Eine Erdölraffinerie in Grangemouth in Schottland im Abendlicht.
Die Nordseeanrainer fühlten sich Mitte der 70er-Jahre reich beschenkt. Denn das Öl war von besonderer Qualität. © imago / blickwinkel
Von Andreas Baum |
Während die Öl-Branche in der Nordsee heute kurz vor dem Aus steht, witterte man am 3. November 1975 Morgenluft: Großbritannien öffnete seine erste Pipeline. Den Startschuss gab keine Geringere als Königin Elisabeth II.
"This is a day of outstanding significance in the history of the United Kingdom."
Als Elisabeth die Zweite, Königin von Großbritannien und Nordirland, am 3. November 1975 mit einem symbolischen Knopfdruck das Erdöl aus der Nordsee durch eine eigene Pipeline auf ihre Insel schickt, ist dies ohne Zweifel, wie sie sagt, ein Tag von herausragender Bedeutung in der Geschichte des Vereinigten Königreichs.
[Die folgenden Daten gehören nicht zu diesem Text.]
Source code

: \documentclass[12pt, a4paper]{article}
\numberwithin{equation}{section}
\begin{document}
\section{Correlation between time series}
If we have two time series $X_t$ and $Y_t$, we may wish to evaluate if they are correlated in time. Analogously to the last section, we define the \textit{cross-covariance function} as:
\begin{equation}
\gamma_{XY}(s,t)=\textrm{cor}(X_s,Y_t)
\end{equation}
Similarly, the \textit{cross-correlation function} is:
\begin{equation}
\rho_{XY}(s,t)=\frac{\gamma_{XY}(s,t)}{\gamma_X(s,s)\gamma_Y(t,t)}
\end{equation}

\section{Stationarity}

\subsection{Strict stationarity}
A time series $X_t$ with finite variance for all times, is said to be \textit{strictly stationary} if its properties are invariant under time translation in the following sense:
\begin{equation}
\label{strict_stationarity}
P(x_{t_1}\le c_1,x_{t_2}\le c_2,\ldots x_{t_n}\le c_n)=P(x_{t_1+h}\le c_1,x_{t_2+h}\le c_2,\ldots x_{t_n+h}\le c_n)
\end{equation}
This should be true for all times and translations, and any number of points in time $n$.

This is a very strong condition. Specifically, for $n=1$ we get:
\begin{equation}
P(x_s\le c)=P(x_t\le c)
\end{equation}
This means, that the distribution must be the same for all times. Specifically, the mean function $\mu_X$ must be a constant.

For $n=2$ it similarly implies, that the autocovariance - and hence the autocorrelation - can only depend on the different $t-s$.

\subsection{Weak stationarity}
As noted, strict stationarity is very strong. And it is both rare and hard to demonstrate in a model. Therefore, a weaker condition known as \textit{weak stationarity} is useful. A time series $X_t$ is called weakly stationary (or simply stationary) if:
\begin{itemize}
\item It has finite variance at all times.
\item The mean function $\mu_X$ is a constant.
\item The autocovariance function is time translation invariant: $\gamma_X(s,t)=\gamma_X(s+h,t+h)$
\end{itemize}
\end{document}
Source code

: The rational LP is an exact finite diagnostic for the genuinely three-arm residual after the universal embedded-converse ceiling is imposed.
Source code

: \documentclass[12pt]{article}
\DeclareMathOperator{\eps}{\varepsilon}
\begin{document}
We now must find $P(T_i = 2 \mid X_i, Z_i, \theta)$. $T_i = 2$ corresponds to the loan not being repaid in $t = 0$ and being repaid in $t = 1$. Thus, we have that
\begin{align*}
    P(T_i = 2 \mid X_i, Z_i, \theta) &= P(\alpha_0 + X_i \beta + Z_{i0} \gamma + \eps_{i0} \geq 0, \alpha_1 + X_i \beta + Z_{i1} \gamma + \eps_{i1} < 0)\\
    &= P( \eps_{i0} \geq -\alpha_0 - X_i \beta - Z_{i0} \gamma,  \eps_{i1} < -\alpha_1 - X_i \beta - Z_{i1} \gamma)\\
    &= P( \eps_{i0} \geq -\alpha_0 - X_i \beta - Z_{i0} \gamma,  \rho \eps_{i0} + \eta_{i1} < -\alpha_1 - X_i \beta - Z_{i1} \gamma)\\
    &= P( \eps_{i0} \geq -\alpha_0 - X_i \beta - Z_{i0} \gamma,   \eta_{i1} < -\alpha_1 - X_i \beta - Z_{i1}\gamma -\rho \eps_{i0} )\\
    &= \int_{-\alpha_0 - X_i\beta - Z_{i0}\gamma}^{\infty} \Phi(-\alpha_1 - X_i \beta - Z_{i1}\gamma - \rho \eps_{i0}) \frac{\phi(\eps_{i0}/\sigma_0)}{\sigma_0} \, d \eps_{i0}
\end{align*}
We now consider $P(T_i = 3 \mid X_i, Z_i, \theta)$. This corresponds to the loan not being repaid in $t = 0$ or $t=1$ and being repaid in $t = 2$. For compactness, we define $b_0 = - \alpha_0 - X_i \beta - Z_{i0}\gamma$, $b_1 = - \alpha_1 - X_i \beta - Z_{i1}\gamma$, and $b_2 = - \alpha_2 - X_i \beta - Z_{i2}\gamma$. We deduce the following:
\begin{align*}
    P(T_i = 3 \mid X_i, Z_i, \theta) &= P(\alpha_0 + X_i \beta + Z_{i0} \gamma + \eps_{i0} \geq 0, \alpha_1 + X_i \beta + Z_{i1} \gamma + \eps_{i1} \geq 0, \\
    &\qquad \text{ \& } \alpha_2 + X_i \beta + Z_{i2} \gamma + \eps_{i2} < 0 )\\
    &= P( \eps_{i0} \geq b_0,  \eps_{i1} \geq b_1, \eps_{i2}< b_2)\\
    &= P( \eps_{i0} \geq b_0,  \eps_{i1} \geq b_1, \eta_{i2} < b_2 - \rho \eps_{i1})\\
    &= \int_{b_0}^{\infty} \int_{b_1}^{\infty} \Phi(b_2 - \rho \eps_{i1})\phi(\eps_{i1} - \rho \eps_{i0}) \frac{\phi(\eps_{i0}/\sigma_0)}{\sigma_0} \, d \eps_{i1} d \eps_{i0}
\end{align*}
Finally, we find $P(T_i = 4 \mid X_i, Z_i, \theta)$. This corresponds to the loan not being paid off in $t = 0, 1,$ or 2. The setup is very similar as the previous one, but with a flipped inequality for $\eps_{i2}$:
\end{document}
Mit diesem offiziellen Akt soll es nicht nur den Briten, sondern ganz Westeuropa gelingen, sich aus der Abhängigkeit von den Golfstaaten zu befreien.
Denn zwei Jahre zuvor hatten die arabischen Länder dem Westen einer Lehre erteilt: Als Reaktion auf den Jom-Kippur-Krieg drosselten sie ihre Fördermengen. Ein wahrer Preisschock war die Folge, der die Industrieländer dies- und jenseits des Atlantiks über Monate lähmte. Nun aber sprudelt Nordseeöl aus eigenen Quellen und fließt durch eine eigene Pipeline ungehindert zu den Raffinerien Großbritanniens.
"Vor einem Moment, als ich den Knopf drückte, sahen wir das Öl der British Petroleums aus dem Fourties Field durch die Pipeline strömen. Dieses erste Rinnsal wird anwachsen und bis 1977 werden die Vorräte allein aus diesem Ölfeld ein Viertel des Bedarfes decken, den wir als Nation haben."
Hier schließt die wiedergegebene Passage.